Kuntz afirmou à reportagem que “dada a indevida interpretação da minha atividade profissional, irei me manifestar nos autos, inclusive para preservar a menor”. “Destaco, apenas, que tais documentos são muito importantes para reforçar que a prisão do meu cliente (Cel Marcelo Câmara) é desnecessária e, consequentemente, ilegal”, disse.
Wajngarten escreveu no X (ex-Twitter) que recebeu com tranquilidade a notícia de que terá de prestar depoimento à Polícia Federal. “A criminalização da advocacia é a cortina de fumaça para tentar ocultar a expressa falta de voluntariedade do réu delator Mauro Cid e a consequente nulidade da colaboração”, completou.
Procurado, Paulo Bueno não se manifestou.
No depoimento à PF, o tenente-coronel voltou a negar que tenha utilizado uma conta no Instagram para conversar com o advogado Kuntz sobre sua delação premiada.
O diálogo supostamente trocado pelos dois foi apresentado por Kuntz ao STF na última semana. O advogado mostrou uma foto de Cid, gravações de voz e mensagens de texto trocadas entre os perfis do Instagram.
Documentos enviados pela Meta mostram que o perfil suspeito, @gabrielar702, está vinculado ao email de Mauro Cid.

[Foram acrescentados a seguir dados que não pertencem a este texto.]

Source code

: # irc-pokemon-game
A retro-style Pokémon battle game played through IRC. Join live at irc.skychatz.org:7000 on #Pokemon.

O militar disse à PF que suspeita que as trocas de mensagens tenham sido forjadas.
“Indagado sobre como o advogado Luiz Eduardo de Almeida Santos Kuntz teria obtido áudios e foto do declarante, respondeu que acredita que alguém teria gravado o declarante, sem sua ciência e autorização, e repassado os áudios para o advogado Luiz Eduardo de Almeida Santos Kuntz”, disse Cid, segundo o termo de depoimento.
“Que um dos áudios divulgados pela revista Veja, ouvido pela declarante, está editado e recortado; que em relação a foto, acredita que tenha sido algum arquivo vazado e que foi usado para compor a imagem apresentada pelo advogado Luiz Eduardo de Almeida Santos Kuntz”, completou.
A suspeita da defesa de Cid é que alguém que o visitou tenha gravado a conversa na sala da casa do militar. Os advogados simularam a gravação nos últimos dias. A expectativa é que a Polícia Federal consiga responder às suspeitas antes do julgamento dos réus da trama golpista.